▸ TASK INSTRUCTIONS: From the listing below, copy each line where "left" occurs.

▸ PROVIDED MATERIAL:
----

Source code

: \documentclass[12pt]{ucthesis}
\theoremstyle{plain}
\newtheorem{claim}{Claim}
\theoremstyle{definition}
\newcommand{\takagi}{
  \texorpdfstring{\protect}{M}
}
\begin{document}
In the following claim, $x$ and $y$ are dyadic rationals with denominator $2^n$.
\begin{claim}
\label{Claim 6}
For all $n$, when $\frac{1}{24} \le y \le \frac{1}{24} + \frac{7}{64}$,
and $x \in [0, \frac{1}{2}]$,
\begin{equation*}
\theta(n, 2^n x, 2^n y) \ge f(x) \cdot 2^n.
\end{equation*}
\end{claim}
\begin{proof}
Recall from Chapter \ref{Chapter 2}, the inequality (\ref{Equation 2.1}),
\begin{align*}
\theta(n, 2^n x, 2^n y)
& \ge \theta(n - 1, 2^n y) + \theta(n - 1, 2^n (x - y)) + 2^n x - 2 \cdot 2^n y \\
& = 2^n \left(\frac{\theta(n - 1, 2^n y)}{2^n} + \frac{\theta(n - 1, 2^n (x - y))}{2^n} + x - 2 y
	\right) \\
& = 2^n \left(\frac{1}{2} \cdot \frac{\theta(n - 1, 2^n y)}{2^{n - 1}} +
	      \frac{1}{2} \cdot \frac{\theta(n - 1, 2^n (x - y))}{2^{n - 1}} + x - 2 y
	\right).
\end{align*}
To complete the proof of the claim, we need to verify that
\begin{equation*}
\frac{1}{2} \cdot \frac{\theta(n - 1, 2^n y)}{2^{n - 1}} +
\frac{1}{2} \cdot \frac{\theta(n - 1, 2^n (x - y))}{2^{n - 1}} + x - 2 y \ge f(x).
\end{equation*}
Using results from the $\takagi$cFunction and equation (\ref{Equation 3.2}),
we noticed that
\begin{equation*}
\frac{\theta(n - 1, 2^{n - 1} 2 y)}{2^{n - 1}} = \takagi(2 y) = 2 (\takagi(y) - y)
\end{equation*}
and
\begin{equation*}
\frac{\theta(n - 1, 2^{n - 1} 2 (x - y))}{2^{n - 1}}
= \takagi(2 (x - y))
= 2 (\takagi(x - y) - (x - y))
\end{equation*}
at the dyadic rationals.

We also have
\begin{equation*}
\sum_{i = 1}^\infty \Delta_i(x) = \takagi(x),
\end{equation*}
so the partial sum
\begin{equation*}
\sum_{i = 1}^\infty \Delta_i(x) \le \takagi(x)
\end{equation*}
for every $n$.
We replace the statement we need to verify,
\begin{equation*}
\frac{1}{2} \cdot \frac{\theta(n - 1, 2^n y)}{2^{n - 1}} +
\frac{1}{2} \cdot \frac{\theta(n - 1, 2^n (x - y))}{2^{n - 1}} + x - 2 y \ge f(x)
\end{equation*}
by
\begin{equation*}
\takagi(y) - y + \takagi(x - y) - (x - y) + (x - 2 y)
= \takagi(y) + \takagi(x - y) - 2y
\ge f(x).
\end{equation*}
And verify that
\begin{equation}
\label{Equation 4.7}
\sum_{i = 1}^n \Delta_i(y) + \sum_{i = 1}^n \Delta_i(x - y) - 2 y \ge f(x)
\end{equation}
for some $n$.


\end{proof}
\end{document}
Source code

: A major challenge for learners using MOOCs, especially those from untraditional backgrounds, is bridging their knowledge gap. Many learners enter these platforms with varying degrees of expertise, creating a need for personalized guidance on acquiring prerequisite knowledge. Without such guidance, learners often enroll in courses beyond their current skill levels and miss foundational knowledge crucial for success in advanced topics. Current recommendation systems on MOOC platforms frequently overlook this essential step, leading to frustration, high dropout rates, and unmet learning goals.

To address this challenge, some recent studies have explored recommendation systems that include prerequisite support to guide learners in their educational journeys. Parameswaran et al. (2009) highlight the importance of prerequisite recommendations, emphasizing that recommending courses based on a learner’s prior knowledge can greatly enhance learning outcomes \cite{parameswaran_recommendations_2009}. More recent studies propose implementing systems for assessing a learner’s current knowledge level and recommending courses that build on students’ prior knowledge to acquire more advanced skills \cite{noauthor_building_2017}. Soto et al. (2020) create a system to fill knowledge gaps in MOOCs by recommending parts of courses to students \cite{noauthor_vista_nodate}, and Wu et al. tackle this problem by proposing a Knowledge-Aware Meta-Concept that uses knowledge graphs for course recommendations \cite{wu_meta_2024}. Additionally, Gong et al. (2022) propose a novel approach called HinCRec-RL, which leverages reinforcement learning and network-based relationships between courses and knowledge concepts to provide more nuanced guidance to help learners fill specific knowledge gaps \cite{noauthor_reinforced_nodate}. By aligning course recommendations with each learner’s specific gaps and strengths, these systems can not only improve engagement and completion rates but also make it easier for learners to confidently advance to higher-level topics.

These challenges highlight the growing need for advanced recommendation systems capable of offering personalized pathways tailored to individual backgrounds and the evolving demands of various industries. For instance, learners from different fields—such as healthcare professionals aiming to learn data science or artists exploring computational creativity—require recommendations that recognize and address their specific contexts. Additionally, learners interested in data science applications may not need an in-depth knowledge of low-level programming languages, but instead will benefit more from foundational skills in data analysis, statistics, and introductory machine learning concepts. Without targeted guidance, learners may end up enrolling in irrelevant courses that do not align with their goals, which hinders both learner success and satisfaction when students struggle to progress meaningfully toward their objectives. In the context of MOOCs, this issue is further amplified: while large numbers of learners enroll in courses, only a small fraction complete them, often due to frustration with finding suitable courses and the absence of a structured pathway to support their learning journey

----

▸ OUTPUT:
& = 2^n \left(\frac{\theta(n - 1, 2^n y)}{2^n} + \frac{\theta(n - 1, 2^n (x - y))}{2^n} + x - 2 y
& = 2^n \left(\frac{1}{2} \cdot \frac{\theta(n - 1, 2^n y)}{2^{n - 1}} +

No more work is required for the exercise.